Collection entries:
%%
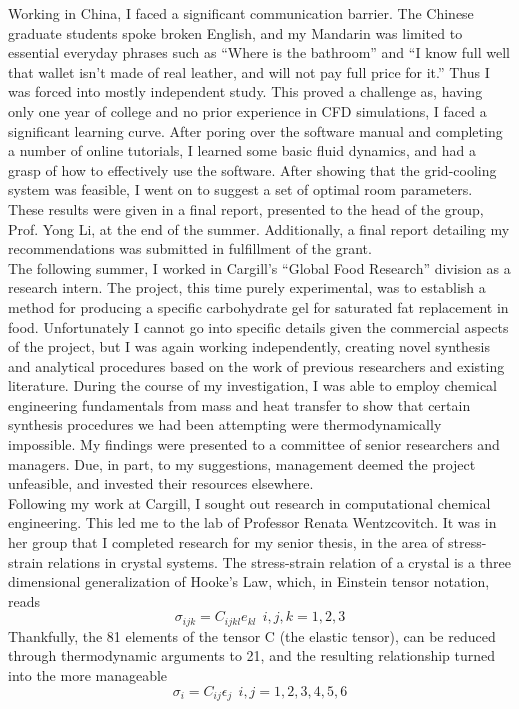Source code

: \documentclass[11pt]{article}
\begin{document}
Working in China, I faced a significant communication barrier. The Chinese graduate students spoke broken English, and my Mandarin was limited to essential everyday phrases such as “Where is the bathroom” and “I know full well that wallet isn’t made of real leather, and will not pay full price for it.” Thus I was forced into mostly independent study. This proved a challenge as, having only one year of college and no prior experience in CFD simulations, I faced a significant learning curve. After poring over the software manual and completing a number of online tutorials, I learned some basic fluid dynamics, and had a grasp of how to effectively use the software. After showing that the grid-cooling system was feasible, I went on to suggest a set of optimal room parameters. These results were given in a final report, presented to the head of the group, Prof. Yong Li, at the end of the summer. Additionally, a final report detailing my recommendations was submitted in fulfillment of the grant.\\

The following summer, I worked in Cargill’s “Global Food Research” division as a research intern. The project, this time purely experimental, was to establish a method for producing a specific carbohydrate gel for saturated fat replacement in food. Unfortunately I cannot go into specific details given the commercial aspects of the project, but I was again working independently, creating novel synthesis and analytical procedures based on the work of previous researchers and existing literature. During the course of my investigation, I was able to employ chemical engineering fundamentals from mass and heat transfer to show that certain synthesis procedures we had been attempting were thermodynamically impossible. My findings were presented to a committee of senior researchers and managers. Due, in part, to my suggestions, management deemed the project unfeasible, and invested their resources elsewhere.\\

Following my work at Cargill, I sought out research in computational chemical engineering. This led me to the lab of Professor Renata Wentzcovitch. It was in her group that I completed research for my senior thesis, in the area of stress-strain relations in crystal systems. The stress-strain relation of a crystal is a three dimensional generalization of Hooke’s Law, which, in Einstein tensor notation, reads
\[
\sigma_{ijk}=C_{ijkl}e_{kl}  \ \ i,j,k = 1,2,3
\]
Thankfully, the 81 elements of the tensor C (the elastic tensor), can be reduced through thermodynamic arguments to 21, and the resulting relationship turned into the more manageable
\[
\sigma_{i}=C_{ij}\epsilon_{j} \ \ i,j=1,2,3,4,5,6
\]
\end{document}
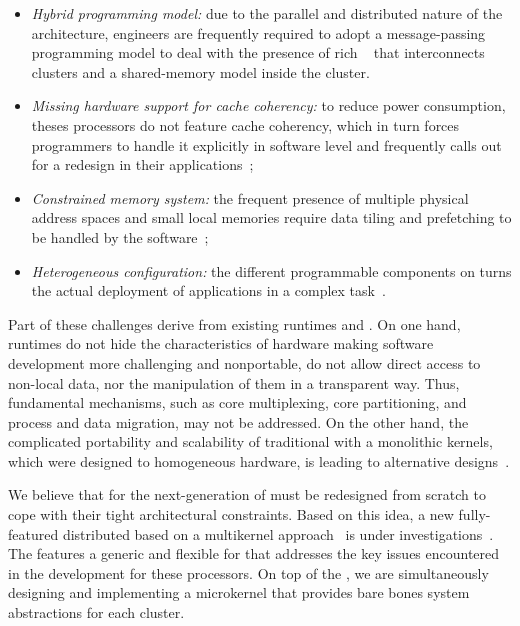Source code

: 	\begin{itemize}
		\item \textit{Hybrid programming model:} due to the parallel and
		distributed nature of the architecture, engineers are frequently
		required to adopt a message-passing programming model to deal
		with the presence of rich \nocs~\cite{kelly2013} that
		interconnects clusters and a shared-memory model inside the
		cluster.

		\item \textit{Missing hardware support for cache coherency:} to
		reduce power consumption, theses processors do not feature cache
		coherency, which in turn forces programmers to handle it
		explicitly in software level and frequently calls out for a
		redesign in their applications~\cite{francesquini2015};

		\item \textit{Constrained memory system:} the frequent presence
		of multiple physical address spaces and small local memories
		require data tiling and prefetching to be handled by the
		software~\cite{Castro2016};

		\item \textit{Heterogeneous configuration:} the different
		programmable components on \lightweight \manycores turns the
		actual deployment of applications in a complex
		task~\cite{barbalace2015}.
	\end{itemize}

	Part of these challenges derive from existing runtimes and \oss.
	On one hand, runtimes do not hide the characteristics of hardware
	making software development more challenging and nonportable, \eg do
	not allow direct access to non-local data, nor the manipulation of
	them in a transparent way. Thus, fundamental \os mechanisms, such
	as core multiplexing, core partitioning, and process and data
	migration, may not be addressed. On the other hand, the complicated
	portability and scalability of traditional \oss with a monolithic
	kernels, which were designed to homogeneous hardware, is leading to
	alternative \os designs~\cite{Baumann2009, kluge2014, nightingale2009, rhoden2011}.

	We believe that \oss for the next-generation of \lightweight
	\manycores must be redesigned from scratch to cope with their tight
	architectural constraints. Based on this idea, a new fully-featured
	distributed \os based on a multikernel approach~\cite{Baumann2009}
	is under investigations~\cite{penna2017-1,penna2017-2,penna2019}.
	The \nanvix \multikernel features a generic and flexible \hal for
	\lightweight \manycores that addresses the key issues encountered in
	the development for these processors. On top of the \nanvix
	\textit{\hal}, we are simultaneously designing and implementing a
	microkernel that provides bare bones system abstractions for each
	cluster.

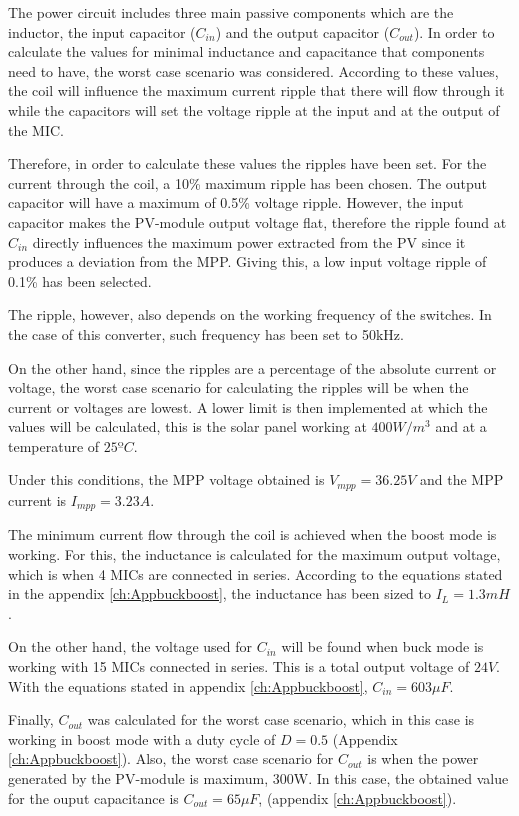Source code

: The power circuit includes three main passive components which are the inductor, the input capacitor ($C_{in}$) and the output capacitor ($C_{out}$). In order to calculate the values for minimal inductance and capacitance that components need to have, the worst case scenario was considered. According to these values, the coil will influence the maximum current ripple that there will flow through it while the capacitors will set the voltage ripple at the input and at the output of the MIC. 

Therefore, in order to calculate these values the ripples have been set. For the current through the coil, a 10\% maximum ripple has been chosen. The output capacitor will  have a maximum of 0.5\% voltage ripple. However, the input capacitor makes the PV-module output voltage flat, therefore the ripple found at $C_{in}$ directly influences the maximum power extracted from the PV since it produces a deviation from the MPP. Giving this, a low input voltage ripple of 0.1\% has been selected.

The ripple, however, also depends on the working frequency of the switches. In the case of this converter, such frequency has been set to 50kHz. 

On the other hand, since the ripples are a percentage of the absolute current or voltage, the worst case scenario for calculating the ripples will be when the current or voltages are lowest. A lower limit is then implemented at which the values will be calculated, this is the solar panel working at $400 W/m^3$ and at a temperature of $25 ºC$.

Under this conditions, the MPP voltage obtained is $V_{mpp} = 36.25V$ and the MPP current is $I_{mpp} = 3.23A$.

The minimum current flow through the coil is achieved when the boost mode is working. For this, the inductance is calculated for the maximum output voltage, which is when 4 MICs are connected in series. According to the equations stated in the appendix \ref{ch:Appbuckboost}, the inductance has been sized to $I_{L} = 1.3mH$.

On the other hand, the voltage used for $C_{in}$ will be found when buck mode is working with 15 MICs connected in series. This is a total output voltage of $24 V$. 
With the equations stated in appendix \ref{ch:Appbuckboost}, $C_{in} = 603 \mu F$.

Finally, $C_{out}$ was calculated for the worst case scenario, which in this case is working in boost mode with a duty cycle of $D = 0.5$ (Appendix \ref{ch:Appbuckboost}). Also, the worst case scenario for $C_{out}$ is when the power generated by the PV-module is maximum, 300W.
In this case, the obtained value for the ouput capacitance is $C_{out} = 65 \mu F$, (appendix \ref{ch:Appbuckboost}).
   
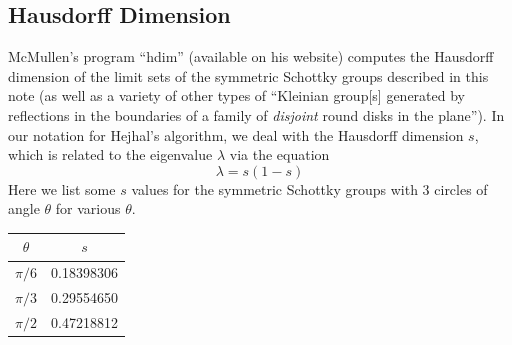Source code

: \documentclass[]{article}
\begin{document}
\subsection*{Hausdorff Dimension}

McMullen's program ``hdim'' (available on his website) computes the Hausdorff dimension of the limit sets of the symmetric Schottky groups described in this note (as well as a variety of other types of ``Kleinian group[s] generated by reflections in the boundaries of a family of \textit{disjoint} round disks in the plane'').
In our notation for Hejhal's algorithm, we deal with the Hausdorff dimension $s$, which is related to the eigenvalue $\lambda$ via the equation
$$
\lambda = s(1 - s)
$$
Here we list some $s$ values for the symmetric Schottky groups with 3 circles of angle $\theta$ for various $\theta$.
\begin{center}
	\begin{tabular}{c|c}
		$\theta$ & $s$ \\
		\hline
		$\pi/6$ & 0.18398306 \\
		$\pi/3$ & 0.29554650 \\
		$\pi/2$ & 0.47218812
	\end{tabular}
\end{center}
\end{document}
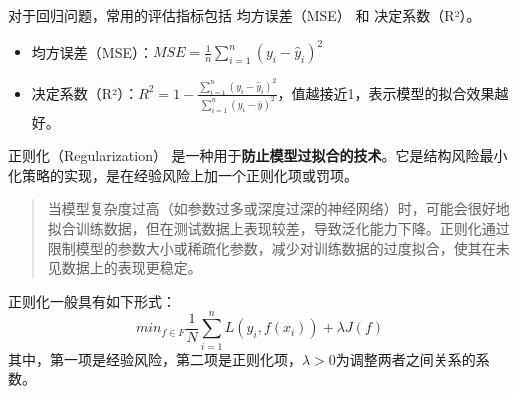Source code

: \documentclass[12pt]{article}
\begin{document}
对于回归问题，常用的评估指标包括 均方误差（MSE） 和 决定系数（R²）。
\begin{itemize}
    \item 均方误差（MSE）：$MSE = \frac{1}{n} \sum_{i=1}^{n} (y_i - \hat{y}_i)^2$
    \item 决定系数（R²）：$R^2 = 1 - \frac{\sum_{i=1}^{n} (y_i - \hat{y}_i)^2}{\sum_{i=1}^{n} (y_i - \bar{y})^2}$，值越接近1，表示模型的拟合效果越好。
\end{itemize}

\noindent{}


正则化（Regularization） 是一种用于\textbf{防止模型过拟合的技术}。它是结构风险最小化策略的实现，是在经验风险上加一个正则化项或罚项。
\begin{quote}
    当模型复杂度过高（如参数过多或深度过深的神经网络）时，可能会很好地拟合训练数据，但在测试数据上表现较差，导致泛化能力下降。正则化通过限制模型的参数大小或稀疏化参数，减少对训练数据的过度拟合，使其在未见数据上的表现更稳定。
\end{quote}
正则化一般具有如下形式：
$$min_{f \in F} \frac{1}{N} \sum_{i=1}^{n} L(y_i, f(x_i)) + \lambda J(f)$$
其中，第一项是经验风险，第二项是正则化项，$\lambda > 0$为调整两者之间关系的系数。
\end{document}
%%
# [Task details]
Your answer should be all lines from the data that contain "frac".

# [Output of the exercise]
    \item 均方误差（MSE）：$MSE = \frac{1}{n} \sum_{i=1}^{n} (y_i - \hat{y}_i)^2$
    \item 决定系数（R²）：$R^2 = 1 - \frac{\sum_{i=1}^{n} (y_i - \hat{y}_i)^2}{\sum_{i=1}^{n} (y_i - \bar{y})^2}$，值越接近1，表示模型的拟合效果越好。
$$min_{f \in F} \frac{1}{N} \sum_{i=1}^{n} L(y_i, f(x_i)) + \lambda J(f)$$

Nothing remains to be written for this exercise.